In what’s hoped to be the first of many, an Organ Smoking Ceremony was held at the Royal Adelaide Hospital this week to pay respects to the donor and family of a recently transplanted patient.
Providing families and patients with the option to have an Organ Smoking Ceremony has evolved following community consultation through the National Indigenous Kidney Transplantation Taskforce (NIKTT) which is a Federal funded program to increase renal transplantation in Aboriginal and Torres Strait Islander people.
The Taskforce is responsible for implementing recommendations from a review into the hurdles, service gaps and practical challenges faced by Aboriginal and Torres Strait Islander patients receiving treatment for kidney disease.
The Smoking Ceremony was held with NIKTT National Coordinator Kelli Owen and her son Kuranye who received a kidney donation over the weekend.
Kelli said it was extra special that he was the first to be able to have the Smoking Ceremony on the site of the hospital as part of his healing.
Kuranye underwent dialysis for just over a year at the RAH and the Women’s and Children’s Hospital, and when an identical match came up the transplant was organised within a few days.
Holistic view of healing
For Aboriginal and Torres Strait Islander Peoples, having culturally safe care is important for healing, together with modern medicine.
“The Smoking Ceremony is really going to help with his healing,” Kelli said. “It’s about taking a holistic view and looking at other ways of care, not just with medicine.”
Staff from both the RAH and the WCHN attended the ceremony, with Kuranye’s older sister Ashum performing the welcome and smoking on Kaurna Yarta.
Family members spoke about the importance of the ceremony in helping to dispel negativity and trauma from the donated organ, to connect the organ through smoke to the present, and to say thank you to the donor and family.
Kelli said the organ cleansing ceremony was a key part of the work of NIKTT in helping to increase renal transplantation by providing a culturally safe renal service and a safe space for families to gather.

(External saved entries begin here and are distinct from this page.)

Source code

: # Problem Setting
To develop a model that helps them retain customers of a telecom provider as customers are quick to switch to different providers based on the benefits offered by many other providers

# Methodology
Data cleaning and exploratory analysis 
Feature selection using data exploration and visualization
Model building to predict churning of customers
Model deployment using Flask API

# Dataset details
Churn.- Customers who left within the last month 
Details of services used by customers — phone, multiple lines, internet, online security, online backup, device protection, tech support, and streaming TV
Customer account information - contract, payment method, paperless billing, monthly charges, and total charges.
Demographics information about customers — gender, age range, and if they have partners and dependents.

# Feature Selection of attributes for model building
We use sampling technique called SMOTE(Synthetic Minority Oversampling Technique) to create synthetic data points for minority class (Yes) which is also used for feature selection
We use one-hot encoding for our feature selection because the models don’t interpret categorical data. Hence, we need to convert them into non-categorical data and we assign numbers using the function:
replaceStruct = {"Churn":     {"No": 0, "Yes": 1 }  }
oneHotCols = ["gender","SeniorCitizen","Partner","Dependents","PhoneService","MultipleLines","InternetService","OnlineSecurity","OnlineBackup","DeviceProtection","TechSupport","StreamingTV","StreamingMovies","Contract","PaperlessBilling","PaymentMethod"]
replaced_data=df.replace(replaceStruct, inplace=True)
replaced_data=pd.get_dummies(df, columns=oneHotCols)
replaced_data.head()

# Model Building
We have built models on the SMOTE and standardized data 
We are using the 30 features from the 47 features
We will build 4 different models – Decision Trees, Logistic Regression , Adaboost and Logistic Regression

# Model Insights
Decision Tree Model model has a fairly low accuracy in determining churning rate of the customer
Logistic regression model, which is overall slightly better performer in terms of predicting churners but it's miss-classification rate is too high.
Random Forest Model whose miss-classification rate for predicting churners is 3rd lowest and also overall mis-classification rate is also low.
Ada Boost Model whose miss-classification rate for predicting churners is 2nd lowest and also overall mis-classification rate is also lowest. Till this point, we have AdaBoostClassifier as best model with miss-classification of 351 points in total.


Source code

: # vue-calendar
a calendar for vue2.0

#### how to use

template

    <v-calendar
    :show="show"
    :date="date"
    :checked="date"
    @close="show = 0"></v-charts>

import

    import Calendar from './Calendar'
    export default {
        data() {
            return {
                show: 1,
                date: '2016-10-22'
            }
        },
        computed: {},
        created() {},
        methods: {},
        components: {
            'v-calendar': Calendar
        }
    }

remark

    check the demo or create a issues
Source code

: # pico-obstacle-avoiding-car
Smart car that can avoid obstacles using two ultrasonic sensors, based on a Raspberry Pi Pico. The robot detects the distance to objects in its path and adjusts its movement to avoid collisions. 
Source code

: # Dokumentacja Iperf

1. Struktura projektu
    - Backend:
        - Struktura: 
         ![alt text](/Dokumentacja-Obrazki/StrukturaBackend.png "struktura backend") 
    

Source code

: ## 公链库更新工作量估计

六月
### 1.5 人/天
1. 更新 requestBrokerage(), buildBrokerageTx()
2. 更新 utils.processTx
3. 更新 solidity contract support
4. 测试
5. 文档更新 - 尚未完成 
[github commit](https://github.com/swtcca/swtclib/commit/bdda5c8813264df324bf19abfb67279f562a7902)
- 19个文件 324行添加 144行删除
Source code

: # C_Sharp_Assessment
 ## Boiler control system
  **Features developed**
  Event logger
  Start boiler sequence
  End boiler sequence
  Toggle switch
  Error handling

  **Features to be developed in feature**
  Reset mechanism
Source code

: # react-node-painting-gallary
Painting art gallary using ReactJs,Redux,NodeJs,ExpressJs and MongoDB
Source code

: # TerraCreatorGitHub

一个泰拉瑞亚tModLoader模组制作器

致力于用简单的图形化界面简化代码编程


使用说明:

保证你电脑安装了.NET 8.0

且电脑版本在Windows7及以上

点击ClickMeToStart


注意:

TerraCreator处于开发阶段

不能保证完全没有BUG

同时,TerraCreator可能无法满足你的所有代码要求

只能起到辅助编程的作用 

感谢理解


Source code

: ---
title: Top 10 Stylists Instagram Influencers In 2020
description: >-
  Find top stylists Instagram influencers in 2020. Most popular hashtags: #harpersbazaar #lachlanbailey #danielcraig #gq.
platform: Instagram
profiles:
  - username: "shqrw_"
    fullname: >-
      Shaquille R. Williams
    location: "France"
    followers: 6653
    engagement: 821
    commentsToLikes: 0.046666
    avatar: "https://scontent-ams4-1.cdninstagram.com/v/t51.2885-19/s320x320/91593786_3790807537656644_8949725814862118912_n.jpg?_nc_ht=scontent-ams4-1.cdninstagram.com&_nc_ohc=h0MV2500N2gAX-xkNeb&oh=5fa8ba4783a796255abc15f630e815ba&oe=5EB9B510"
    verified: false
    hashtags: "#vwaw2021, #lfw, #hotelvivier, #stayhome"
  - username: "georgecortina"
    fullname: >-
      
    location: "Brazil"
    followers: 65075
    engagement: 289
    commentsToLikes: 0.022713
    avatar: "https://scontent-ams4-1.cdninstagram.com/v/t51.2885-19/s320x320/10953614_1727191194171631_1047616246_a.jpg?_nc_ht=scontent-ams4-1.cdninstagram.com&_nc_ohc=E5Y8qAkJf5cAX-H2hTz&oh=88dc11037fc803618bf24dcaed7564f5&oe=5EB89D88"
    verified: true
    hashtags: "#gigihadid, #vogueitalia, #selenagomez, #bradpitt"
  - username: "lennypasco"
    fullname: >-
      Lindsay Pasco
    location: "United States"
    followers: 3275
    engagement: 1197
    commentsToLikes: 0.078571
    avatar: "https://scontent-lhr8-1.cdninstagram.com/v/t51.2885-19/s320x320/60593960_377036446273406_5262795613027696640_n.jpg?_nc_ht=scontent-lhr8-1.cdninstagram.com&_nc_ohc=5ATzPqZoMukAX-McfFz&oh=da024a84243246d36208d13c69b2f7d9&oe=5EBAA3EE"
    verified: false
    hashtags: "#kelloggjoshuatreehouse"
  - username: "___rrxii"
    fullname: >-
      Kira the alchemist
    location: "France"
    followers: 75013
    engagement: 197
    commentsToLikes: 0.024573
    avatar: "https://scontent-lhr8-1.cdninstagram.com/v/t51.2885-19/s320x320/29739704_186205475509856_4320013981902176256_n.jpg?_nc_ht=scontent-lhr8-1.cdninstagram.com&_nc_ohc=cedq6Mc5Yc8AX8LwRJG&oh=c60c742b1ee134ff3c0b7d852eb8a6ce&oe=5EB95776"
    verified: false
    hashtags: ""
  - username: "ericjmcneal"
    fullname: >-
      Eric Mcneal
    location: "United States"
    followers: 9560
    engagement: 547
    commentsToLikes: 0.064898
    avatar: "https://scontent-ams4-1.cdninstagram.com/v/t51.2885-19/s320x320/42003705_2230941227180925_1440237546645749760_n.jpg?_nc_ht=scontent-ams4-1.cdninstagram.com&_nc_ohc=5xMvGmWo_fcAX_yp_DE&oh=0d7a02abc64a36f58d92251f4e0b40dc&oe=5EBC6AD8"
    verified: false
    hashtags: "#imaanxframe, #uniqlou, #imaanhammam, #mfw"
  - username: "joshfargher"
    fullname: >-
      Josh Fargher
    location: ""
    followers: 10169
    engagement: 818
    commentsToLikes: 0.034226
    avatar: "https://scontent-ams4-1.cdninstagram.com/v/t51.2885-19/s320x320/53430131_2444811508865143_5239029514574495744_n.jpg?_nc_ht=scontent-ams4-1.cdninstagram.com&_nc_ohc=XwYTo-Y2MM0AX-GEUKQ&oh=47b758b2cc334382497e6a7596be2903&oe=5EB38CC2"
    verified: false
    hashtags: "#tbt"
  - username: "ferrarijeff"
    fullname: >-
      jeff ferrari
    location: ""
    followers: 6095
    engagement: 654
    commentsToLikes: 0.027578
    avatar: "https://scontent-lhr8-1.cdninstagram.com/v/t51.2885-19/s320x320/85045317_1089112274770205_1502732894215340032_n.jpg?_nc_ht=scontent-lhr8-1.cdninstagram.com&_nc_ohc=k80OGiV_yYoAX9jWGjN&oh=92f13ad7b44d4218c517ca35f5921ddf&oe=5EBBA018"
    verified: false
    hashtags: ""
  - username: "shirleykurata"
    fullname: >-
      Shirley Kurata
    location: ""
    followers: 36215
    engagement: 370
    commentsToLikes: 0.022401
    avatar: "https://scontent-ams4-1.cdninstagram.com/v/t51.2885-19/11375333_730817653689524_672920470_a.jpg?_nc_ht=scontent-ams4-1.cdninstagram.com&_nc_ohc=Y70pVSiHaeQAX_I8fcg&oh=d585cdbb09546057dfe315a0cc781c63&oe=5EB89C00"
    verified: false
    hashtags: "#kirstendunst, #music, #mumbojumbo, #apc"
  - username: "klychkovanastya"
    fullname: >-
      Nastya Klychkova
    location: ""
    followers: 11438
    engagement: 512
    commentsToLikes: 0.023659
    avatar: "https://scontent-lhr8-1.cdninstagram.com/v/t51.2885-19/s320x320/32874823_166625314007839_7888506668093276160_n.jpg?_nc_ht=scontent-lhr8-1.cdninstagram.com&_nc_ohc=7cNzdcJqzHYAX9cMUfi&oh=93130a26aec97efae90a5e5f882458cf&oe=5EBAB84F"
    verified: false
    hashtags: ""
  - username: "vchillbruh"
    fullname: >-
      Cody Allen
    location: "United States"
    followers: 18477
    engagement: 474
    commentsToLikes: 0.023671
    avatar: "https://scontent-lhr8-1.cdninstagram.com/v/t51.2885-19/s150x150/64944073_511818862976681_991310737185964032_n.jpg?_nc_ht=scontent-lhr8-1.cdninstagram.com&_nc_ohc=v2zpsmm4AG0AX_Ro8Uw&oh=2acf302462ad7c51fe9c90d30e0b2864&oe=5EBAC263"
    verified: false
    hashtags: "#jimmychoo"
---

It’s hoped Organ Smoking Ceremonies will be offered through the work of other NIKTT First Nations reference groups, which have been set up in Perth at Sir Charles Gairdner Hospital, in Brisbane at Princess Alexandra Hospital, and at Westmead Hospital and Royal Prince Alfred Hospital in NSW.
Kidney transplantation at the RAH
The Central and Northern Adelaide Renal and Transplantation Services (CNARTS) is one of Australia’s largest dialysis and transplant units.
About 20 Aboriginal and Torres Strait Islander patients receive a transplant at the RAH each year, one of the highest numbers in Australia.
Kidney and Islet Transplantation Director Professor Toby Coates AO said being able to offer families the ability to have a Smoking Ceremony if they wanted was important to ensure they were providing a culturally sensitive service.
“We have been doing a lot of work to ensure our service is culturally sensitive and it’s wonderful that our renal team has been the first to be able to facilitate this Smoking Ceremony.
“We hope to be able to make it more accessible and provide the option for families if they would like to do it.”
Kidney and Islet Transplantation Director Professor Toby Coates AO with Kelli and Kuranye.